El sol matinal blanquea la grisalla de viejas fachadas sobre Avenida de Mayo, mi calle en la ciudad desconocida. Vuelvo a recordar a los ausentes que en otros años hubiera podido visitar. Mis planes ahora son más precarios, no veré a nadie con quien pueda hablar de literatura. Afortunadamente anoche, en Córdoba, antes de viajar, nos reímos dos horas con un amigo de décadas, el único que sigue escribiendo, seriamente, de los que conocí a los dieciocho. ¿De qué hablábamos? De Licofrón, de Maurice Scève, de Montale y de Yeats, de Julien Gracq –que me acompaña en este mismo instante, en este bar porteño lleno de rituales, con sus ensayos casi memorialistas–; parecíamos viejos o tan sólo algo melancólicos, pero nuestro escepticismo sobre la vanidad de los libros era jovial. El atontamiento de los que fingen escribir nos alegraba. En esa ciudad, cuya ausencia no se nota en mí, porque la llevo en la cadencia de mis frases, incluso mentales, nos sobrarían los dedos de una mano para contar los nombres de aquellos con los que podríamos compartir juicios, lecturas, profundo nihilismo, incondicional apego a la forma de las frases. Uno más viejo, uno más joven, nosotros dos.
Pero desafortunadamente anoche también, mientras me llevaba a la terminal la mujer de mi vida o existencia –¿de qué otra forma podría llamarla?– me reprochó la tontería de este viaje, junto a mis desatenciones semanales, mi insoportable ostentación de una dudosa, e inmunda, superioridad intelectual, que apenas es libresca. La posibilidad de un divorcio me llena de incertidumbre, quizás sea tristeza. Pero mientras haya esperanza en el fondo de la caja, que se desaten al viento de primavera todas las calamidades, su banalidad: que me abran la pieza del hotel, ir a firmar dos contratos de traducción a dos editoriales donde nadie sabe leer, escuchar una tediosa defensa de tesis de sociología. A la noche, un evento pseudo-teatral con un par de escritores, aspirantes a figurar demasiado enfáticamente fuera de los libros, que ellos consideran tal vez innecesarios.
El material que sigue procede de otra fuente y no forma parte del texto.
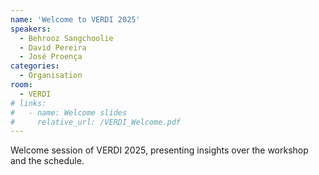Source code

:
 ```yaml
---
name: 'Welcome to VERDI 2025'
speakers:
  - Behrooz Sangchoolie 
  - David Pereira
  - José Proença
categories:
  - Organisation
room:
  - VERDI
# links:
#   - name: Welcome slides
#     relative_url: /VERDI_Welcome.pdf
---
```



Welcome session of VERDI 2025, presenting insights over the workshop and the schedule.
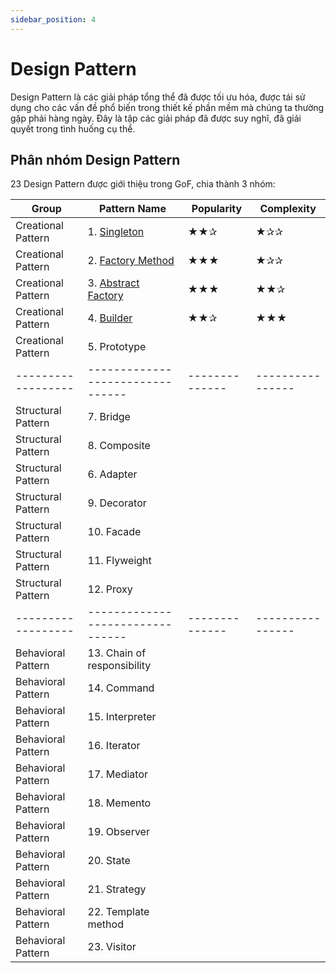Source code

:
 ```yaml
---
sidebar_position: 4
---
```


# Design Pattern

Design Pattern là các giải pháp tổng thể đã được tối ưu hóa, được tái sử dụng cho các vấn đề phổ biến trong thiết kế phần mềm mà chúng ta thường gặp phải hàng ngày. Đây là tập các giải pháp đã được suy nghĩ, đã giải quyết trong tình huống cụ thể.

## Phân nhóm Design Pattern

23 Design Pattern được giới thiệu trong GoF, chia thành 3 nhóm: 

| Group              | Pattern Name                     | Popularity     | Complexity       |
| ------------------ | -------------------------------- | -------------- | ---------------- |
| Creational Pattern | 1. [Singleton][1]                | ★★✰           | ★✰✰          |                 
| Creational Pattern | 2. [Factory Method][2]           | ★★★           | ★✰✰          |                 
| Creational Pattern | 3. [Abstract Factory][3]         | ★★★           | ★★✰         |                 
| Creational Pattern | 4. [Builder][4]                  | ★★✰           | ★★★     |                 
| Creational Pattern | 5. Prototype                     |                |           |                 
| ------------------ | -------------------------------- | -------------- | ---------------- |
| Structural Pattern | 7. Bridge                        |                |           |                 
| Structural Pattern | 8. Composite                     |                |           |                 
| Structural Pattern | 6. Adapter                       |                |           |                 
| Structural Pattern | 9. Decorator                     |                |           |                 
| Structural Pattern | 10. Facade                       |                |           |                 
| Structural Pattern | 11. Flyweight                    |                |           |                 
| Structural Pattern | 12. Proxy                        |                |           |                 
| ------------------ | -------------------------------- | -------------- | ---------------- |
| Behavioral Pattern | 13. Chain of responsibility      |                |           |                 
| Behavioral Pattern | 14. Command                      |                |   |
| Behavioral Pattern | 15. Interpreter                  |                |   |
| Behavioral Pattern | 16. Iterator                     |                |   |
| Behavioral Pattern | 17. Mediator                     |                |   |
| Behavioral Pattern | 18. Memento                      |                |   |
| Behavioral Pattern | 19. Observer                     |                |   |
| Behavioral Pattern | 20. State                        |                |   |
| Behavioral Pattern | 21. Strategy                     |                |   |
| Behavioral Pattern | 22. Template method              |                |   |
| Behavioral Pattern | 23. Visitor                      |                |   |

[1]: docs/flutter_dart/design_pattern/creational_pattern/singleton_pattern.mdx
[2]: docs/flutter_dart/design_pattern/creational_pattern/factory_method_pattern.mdx
[3]: docs/flutter_dart/design_pattern/creational_pattern/abstract_factory_pattern.mdx
[4]: docs/flutter_dart/design_pattern/creational_pattern/builder_pattern.mdx

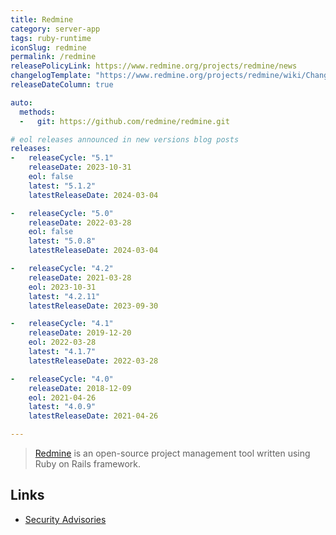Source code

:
 ```yaml
---
title: Redmine
category: server-app
tags: ruby-runtime
iconSlug: redmine
permalink: /redmine
releasePolicyLink: https://www.redmine.org/projects/redmine/news
changelogTemplate: "https://www.redmine.org/projects/redmine/wiki/Changelog_{{'__RELEASE_CYCLE__'|replace:'.','_'}}"
releaseDateColumn: true

auto:
  methods:
  -   git: https://github.com/redmine/redmine.git

# eol releases announced in new versions blog posts
releases:
-   releaseCycle: "5.1"
    releaseDate: 2023-10-31
    eol: false
    latest: "5.1.2"
    latestReleaseDate: 2024-03-04

-   releaseCycle: "5.0"
    releaseDate: 2022-03-28
    eol: false
    latest: "5.0.8"
    latestReleaseDate: 2024-03-04

-   releaseCycle: "4.2"
    releaseDate: 2021-03-28
    eol: 2023-10-31
    latest: "4.2.11"
    latestReleaseDate: 2023-09-30

-   releaseCycle: "4.1"
    releaseDate: 2019-12-20
    eol: 2022-03-28
    latest: "4.1.7"
    latestReleaseDate: 2022-03-28

-   releaseCycle: "4.0"
    releaseDate: 2018-12-09
    eol: 2021-04-26
    latest: "4.0.9"
    latestReleaseDate: 2021-04-26

---
```


> [Redmine](https://www.redmine.org/) is an open-source project management tool written using Ruby
> on Rails framework.

## Links

- [Security Advisories](https://www.redmine.org/projects/redmine/wiki/Security_Advisories)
En la adolescencia, un maestro, que escribía poco pero había sido capaz de varios poemas sostenibles, que “funcionaban” –él usaba este verbo–, me dijo: “lo que se escribe tiene que ser necesario”. Nunca llegué a entender esa necesidad. ¿Cómo puede ser imprescindible para la vida un poema, un cuento, una cosa llamada “libro”? Ahora llego a divisar, como una línea blanca en el horizonte opaco, como la luz de la mañana que se expande y hace silbar tangos a los parlanchines habitantes de esta ciudad infinita, qué podría significar un escrito “necesario”: el que tal vez no esté hecho para desembocar en un libro, el que trazamos en soledad, para estar solos, para ocupar el tiempo y registrarlo. Poema, diario, relato que junte a ambos. Como el de una broma que me hará mi amigo de anoche de toda una vida casi, en su próximo libro de cuentos, donde un personaje que lleva mi nombre gana el premio Nobel y otro que se parece a él quiere usar unos subrayados de mi “poesía completa” para cogerse a una lectora hermosa. Como este desahogo, esta falta absoluta de proyectos. Este instante en que podría morir y lo único que lamentaría sería no llegar a ver cómo se vuelve un hombre el niñito que es mi hijo más chico. Y no me siento culpable de poner acá la palabra “niñito”, ni de haber dejado caer la síntesis cómoda del adjetivo “hermosa”. Es fácil escribir bien, editarse uno mismo, lo difícil es seguir escribiendo siempre, toda la vida. Hasta que se acabe.